§ **ABOUT THIS TASK**: Check each line of the data below for the string "python数据分析实战", then report how many lines have it and nothing else.
-- -- --
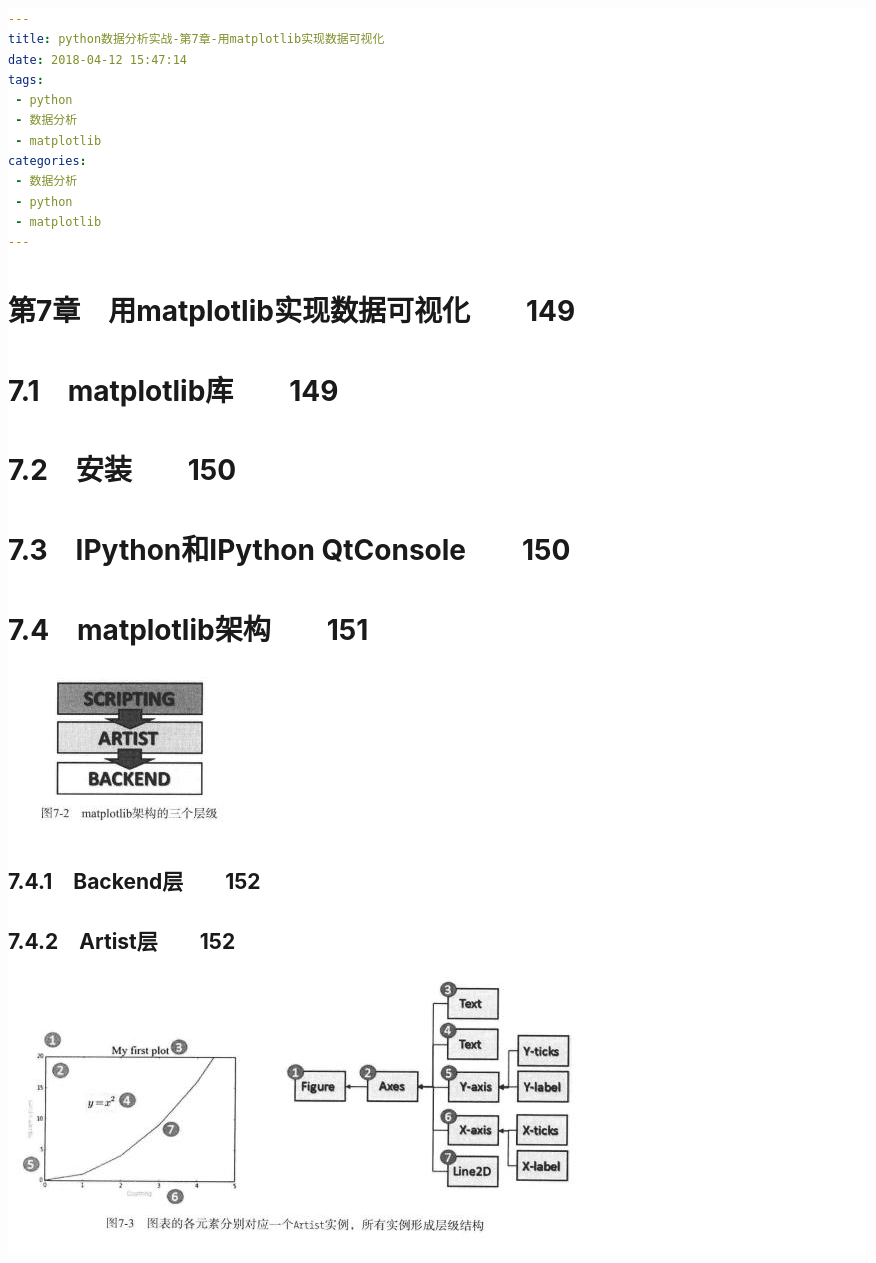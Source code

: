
 ```yaml
---
title: python数据分析实战-第7章-用matplotlib实现数据可视化
date: 2018-04-12 15:47:14
tags:
 - python
 - 数据分析
 - matplotlib
categories:
 - 数据分析
 - python
 - matplotlib
---
```




# 第7章　用matplotlib实现数据可视化　　149
# 7.1　matplotlib库　　149
# 7.2　安装　　150
# 7.3　IPython和IPython QtConsole　　150
# 7.4　matplotlib架构　　151
![png](python数据分析实战-第7章-用matplotlib实现数据可视化/CAPTURE_2018412_154724.jpg)

## 7.4.1　Backend层　　152
## 7.4.2　Artist层　　152

![png](python数据分析实战-第7章-用matplotlib实现数据可视化/CAPTURE_2018412_154735.jpg)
-- -- --
§ **EXPECTED ANSWER**: 3